A S. Severino vi è un “Napoli club” molto accorsato, che ha anche organizzato eventi di solidarietà (a favore, ad esempio, della Caritas locale e di tanti, troppi “sfortunati” – emarginati dal mondo del business e dell’agiatezza – che afferiscono per l’appunto alle porte della Caritas). E anche il club “Napoli” sanseverinese è stato colpito nel profondo da questa triste notizia. In realtà, il club era già attivo negli anni ’80 e ’90. In questi ultimi tempi, ecco che – nuovamente – i supporter del “Ciuccio” (l’asino compare nel logo del Napoli) sono tornati a far sentire la propria voce. E a gridare al mondo l’orgoglio di essere Partenopei; di essere “Napoli”. Come, d’altronde, i residenti della (“vera”) Napoli… “mediterranea”.

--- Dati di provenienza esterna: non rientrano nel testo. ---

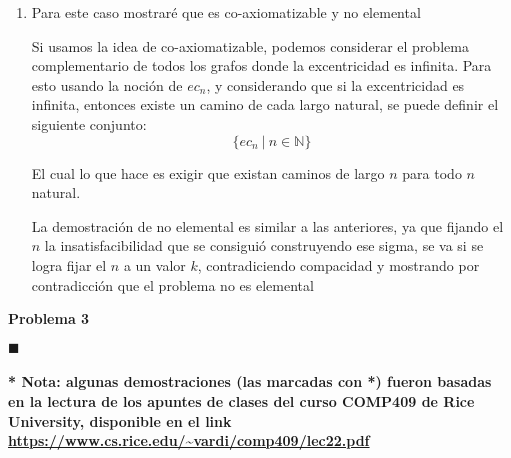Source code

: \documentclass[letterpaper,10pt]{article}
\begin{document}
\begin{enumerate}
    \item Para este caso mostraré que es co-axiomatizable y no elemental

    Si usamos la idea de co-axiomatizable, podemos considerar el problema complementario de todos los grafos donde la excentricidad es infinita. Para esto usando la noción de $ec_n$, y considerando que si la excentricidad es infinita, entonces existe un camino de cada largo natural, se puede definir el siguiente conjunto:
    $$\{ec_n \ | \ n \in \mathbb{N}\}$$

    El cual lo que hace es exigir que existan caminos de largo $n$ para todo $n$ natural.

    La demostración de no elemental es similar a las anteriores, ya que fijando el $n$ la insatisfacibilidad que se consiguió construyendo ese sigma, se va si se logra fijar el $n$ a un valor $k$, contradiciendo compacidad y mostrando por contradicción que el problema no es elemental


\end{enumerate}


\textbf{Problema 3}

    $\blacksquare$\\\\


\textbf{* Nota: algunas demostraciones (las marcadas con *) fueron basadas en la lectura de los apuntes de clases del curso COMP409 de Rice University, disponible en el link \url{https://www.cs.rice.edu/~vardi/comp409/lec22.pdf}}
\end{document}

Lo piangono (ma lo rimpiangeranno in eterno) – quindi – gli Argentini (un milione di persone, tra tafferugli e scaramucce, hanno voluto scortare il feretro alla “Casa Rosada” e lungo le vie di Buenos Aires; tre i giorni di lutto nazionale in questo Stato) e i Napoletani. Nonché tantissimi Italiani – meridionali e non.

In particolare, sono accomunati dal dolore la ex moglie Claudia (fidanzata “storica”, nonostante i tanti tradimenti del campione; da cui ha divorziato nel 2004 dopo tanti litigi. Il matrimonio è durato quindici anni); i tanti figli – legittimi o non: Giannina e Dalma; Diego Fernando; Jana; Diego Sinagra; la ex compagna Veronica Ojeda; i sette fratelli. Tralasciamo, in questo nostro articolo, tutte le polemiche che stanno sorgendo – come di consueto accade per molte persone famose – adesso che il Mito si è spento. Infatti si discute dell’eredità, oltre che sui presunti ritardi nel soccorrere questo calciatore e fenomeno di costume (sebbene le cronache parlino di ben nove autoambulanze, sopraggiunte – forse troppo tardi? – al domicilio di Maradona, quando ha avvertito il malore).

Quello che resta è pura leggenda, da continuare a ricordare a chi verrà dopo di noi. Ai tanti Diego che sono fuori e dentro di noi. Dalle borgate periferiche della miseria alle banlieue estreme dei nostri sogni e/o “deliri” di onnipotenza. Dalle squadrette che corrono tra il fango (Le “Cebollitas” o giovanili dell’Argentinos Juniors – le “cipolline” – poi al Boca Juniors. Questo prima dell’approdo al Napoli – nel 1984) all’onore degli altari, quale “monumento” (egli stesso) all’estro e all’istrionismo. E concludiamo tutto con le parole, rivolte (retoricamente) a Napoleone da Alessandro Manzoni (ne “Il 5 maggio”): “Fu vera gloria? Ai posteri l’ardua sentenza!”. Solo rispetto, quindi, dobbiamo tributare al campione. Il giudizio verso l’uomo, adesso, è nelle mani del Creatore.